[Data items]
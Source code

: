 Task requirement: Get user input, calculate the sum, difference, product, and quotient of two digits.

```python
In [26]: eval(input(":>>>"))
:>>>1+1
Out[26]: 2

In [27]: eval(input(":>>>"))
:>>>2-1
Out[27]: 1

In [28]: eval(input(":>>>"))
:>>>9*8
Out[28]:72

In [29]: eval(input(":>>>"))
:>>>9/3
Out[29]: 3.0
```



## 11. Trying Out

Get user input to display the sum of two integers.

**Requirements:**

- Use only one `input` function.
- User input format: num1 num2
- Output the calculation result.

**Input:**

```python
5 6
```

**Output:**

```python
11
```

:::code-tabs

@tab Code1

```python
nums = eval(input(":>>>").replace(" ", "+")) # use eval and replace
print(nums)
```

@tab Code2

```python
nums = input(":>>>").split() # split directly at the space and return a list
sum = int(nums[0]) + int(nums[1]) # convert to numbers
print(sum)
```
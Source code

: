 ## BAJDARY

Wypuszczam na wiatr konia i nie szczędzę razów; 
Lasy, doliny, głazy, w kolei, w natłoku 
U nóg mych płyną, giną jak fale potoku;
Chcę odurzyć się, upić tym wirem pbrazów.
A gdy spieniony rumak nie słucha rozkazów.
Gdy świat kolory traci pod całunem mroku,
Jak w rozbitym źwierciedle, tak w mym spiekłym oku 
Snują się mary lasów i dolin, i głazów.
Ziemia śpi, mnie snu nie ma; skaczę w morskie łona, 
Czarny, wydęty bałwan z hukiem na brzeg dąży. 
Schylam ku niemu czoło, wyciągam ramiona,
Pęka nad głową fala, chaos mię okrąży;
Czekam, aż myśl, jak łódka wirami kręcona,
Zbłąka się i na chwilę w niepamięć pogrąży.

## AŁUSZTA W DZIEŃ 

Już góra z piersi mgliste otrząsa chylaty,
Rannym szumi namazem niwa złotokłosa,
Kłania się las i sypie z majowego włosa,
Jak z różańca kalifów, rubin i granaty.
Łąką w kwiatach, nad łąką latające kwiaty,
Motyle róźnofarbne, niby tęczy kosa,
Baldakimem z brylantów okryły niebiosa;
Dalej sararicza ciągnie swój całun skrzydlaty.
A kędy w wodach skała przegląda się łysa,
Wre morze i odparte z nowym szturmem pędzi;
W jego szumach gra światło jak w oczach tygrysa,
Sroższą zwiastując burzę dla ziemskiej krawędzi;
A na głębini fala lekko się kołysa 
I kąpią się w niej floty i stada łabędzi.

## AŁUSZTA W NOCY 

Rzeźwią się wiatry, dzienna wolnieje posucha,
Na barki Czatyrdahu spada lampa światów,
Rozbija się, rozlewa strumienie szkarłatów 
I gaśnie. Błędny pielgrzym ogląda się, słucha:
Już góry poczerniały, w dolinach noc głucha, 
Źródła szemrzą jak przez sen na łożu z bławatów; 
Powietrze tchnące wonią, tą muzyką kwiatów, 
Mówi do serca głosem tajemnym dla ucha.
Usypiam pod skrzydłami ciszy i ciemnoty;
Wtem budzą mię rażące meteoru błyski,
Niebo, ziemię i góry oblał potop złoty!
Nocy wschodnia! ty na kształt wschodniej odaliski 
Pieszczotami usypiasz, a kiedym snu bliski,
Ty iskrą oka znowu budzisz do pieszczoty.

### INSTRUCTIONS TO FOLLOW
The answer must be an exact copy of the lines from the one containing "## AŁUSZTA W DZIEŃ" through the last line of the records, both included.

### TASK RESULT
## AŁUSZTA W DZIEŃ 

Już góra z piersi mgliste otrząsa chylaty,
Rannym szumi namazem niwa złotokłosa,
Kłania się las i sypie z majowego włosa,
Jak z różańca kalifów, rubin i granaty.
Łąką w kwiatach, nad łąką latające kwiaty,
Motyle róźnofarbne, niby tęczy kosa,
Baldakimem z brylantów okryły niebiosa;
Dalej sararicza ciągnie swój całun skrzydlaty.
A kędy w wodach skała przegląda się łysa,
Wre morze i odparte z nowym szturmem pędzi;
W jego szumach gra światło jak w oczach tygrysa,
Sroższą zwiastując burzę dla ziemskiej krawędzi;
A na głębini fala lekko się kołysa 
I kąpią się w niej floty i stada łabędzi.

## AŁUSZTA W NOCY 

Rzeźwią się wiatry, dzienna wolnieje posucha,
Na barki Czatyrdahu spada lampa światów,
Rozbija się, rozlewa strumienie szkarłatów 
I gaśnie. Błędny pielgrzym ogląda się, słucha:
Już góry poczerniały, w dolinach noc głucha, 
Źródła szemrzą jak przez sen na łożu z bławatów; 
Powietrze tchnące wonią, tą muzyką kwiatów, 
Mówi do serca głosem tajemnym dla ucha.
Usypiam pod skrzydłami ciszy i ciemnoty;
Wtem budzą mię rażące meteoru błyski,
Niebo, ziemię i góry oblał potop złoty!
Nocy wschodnia! ty na kształt wschodniej odaliski 
Pieszczotami usypiasz, a kiedym snu bliski,
Ty iskrą oka znowu budzisz do pieszczoty.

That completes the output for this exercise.